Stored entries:

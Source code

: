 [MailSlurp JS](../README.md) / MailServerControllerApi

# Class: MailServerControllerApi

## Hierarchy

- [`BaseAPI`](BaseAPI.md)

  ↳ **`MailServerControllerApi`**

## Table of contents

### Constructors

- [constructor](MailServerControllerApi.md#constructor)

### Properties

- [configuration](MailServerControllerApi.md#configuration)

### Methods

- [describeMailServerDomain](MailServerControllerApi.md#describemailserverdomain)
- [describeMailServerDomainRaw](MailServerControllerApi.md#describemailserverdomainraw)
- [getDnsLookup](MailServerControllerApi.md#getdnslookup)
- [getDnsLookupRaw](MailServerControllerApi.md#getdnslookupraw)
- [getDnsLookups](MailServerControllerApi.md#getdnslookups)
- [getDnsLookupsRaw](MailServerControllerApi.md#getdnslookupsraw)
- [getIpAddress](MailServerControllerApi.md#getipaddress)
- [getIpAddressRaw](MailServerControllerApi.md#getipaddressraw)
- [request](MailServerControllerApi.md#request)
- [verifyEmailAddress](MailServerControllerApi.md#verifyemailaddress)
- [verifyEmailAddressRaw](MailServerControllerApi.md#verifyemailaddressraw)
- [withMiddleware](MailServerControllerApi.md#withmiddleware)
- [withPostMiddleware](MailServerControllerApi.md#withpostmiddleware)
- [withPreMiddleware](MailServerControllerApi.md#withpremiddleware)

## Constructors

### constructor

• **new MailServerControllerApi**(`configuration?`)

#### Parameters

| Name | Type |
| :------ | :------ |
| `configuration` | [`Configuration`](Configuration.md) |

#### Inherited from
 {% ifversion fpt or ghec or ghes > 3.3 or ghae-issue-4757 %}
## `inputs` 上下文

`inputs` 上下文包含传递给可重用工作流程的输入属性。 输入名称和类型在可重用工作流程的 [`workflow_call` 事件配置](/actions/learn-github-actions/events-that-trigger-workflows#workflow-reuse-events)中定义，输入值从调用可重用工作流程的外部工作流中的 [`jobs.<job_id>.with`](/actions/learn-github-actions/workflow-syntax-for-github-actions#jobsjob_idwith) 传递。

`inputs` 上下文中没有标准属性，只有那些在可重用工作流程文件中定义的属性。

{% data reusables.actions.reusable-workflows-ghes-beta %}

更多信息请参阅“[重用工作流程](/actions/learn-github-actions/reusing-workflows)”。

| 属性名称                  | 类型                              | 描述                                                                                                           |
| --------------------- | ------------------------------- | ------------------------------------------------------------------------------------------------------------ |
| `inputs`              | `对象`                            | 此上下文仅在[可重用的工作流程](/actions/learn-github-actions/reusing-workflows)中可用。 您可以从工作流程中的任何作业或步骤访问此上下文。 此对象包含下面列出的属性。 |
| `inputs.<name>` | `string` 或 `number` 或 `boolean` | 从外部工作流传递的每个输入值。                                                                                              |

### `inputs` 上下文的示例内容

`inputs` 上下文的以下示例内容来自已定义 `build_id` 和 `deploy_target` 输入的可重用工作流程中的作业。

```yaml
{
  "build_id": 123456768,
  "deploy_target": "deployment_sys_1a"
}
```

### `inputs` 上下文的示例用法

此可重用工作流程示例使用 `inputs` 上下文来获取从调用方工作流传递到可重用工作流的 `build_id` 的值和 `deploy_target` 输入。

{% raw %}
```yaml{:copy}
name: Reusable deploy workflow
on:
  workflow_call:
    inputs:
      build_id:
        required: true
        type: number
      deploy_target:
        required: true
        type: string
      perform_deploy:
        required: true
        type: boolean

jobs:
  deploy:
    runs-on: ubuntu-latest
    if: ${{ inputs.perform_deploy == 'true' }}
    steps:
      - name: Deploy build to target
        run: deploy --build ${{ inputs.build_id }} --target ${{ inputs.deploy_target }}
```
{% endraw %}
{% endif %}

Problem details: Go line by line through the data, copying each one that contains the word "reusing".

Task solution:
更多信息请参阅“[重用工作流程](/actions/learn-github-actions/reusing-workflows)”。
| `inputs`              | `对象`                            | 此上下文仅在[可重用的工作流程](/actions/learn-github-actions/reusing-workflows)中可用。 您可以从工作流程中的任何作业或步骤访问此上下文。 此对象包含下面列出的属性。 |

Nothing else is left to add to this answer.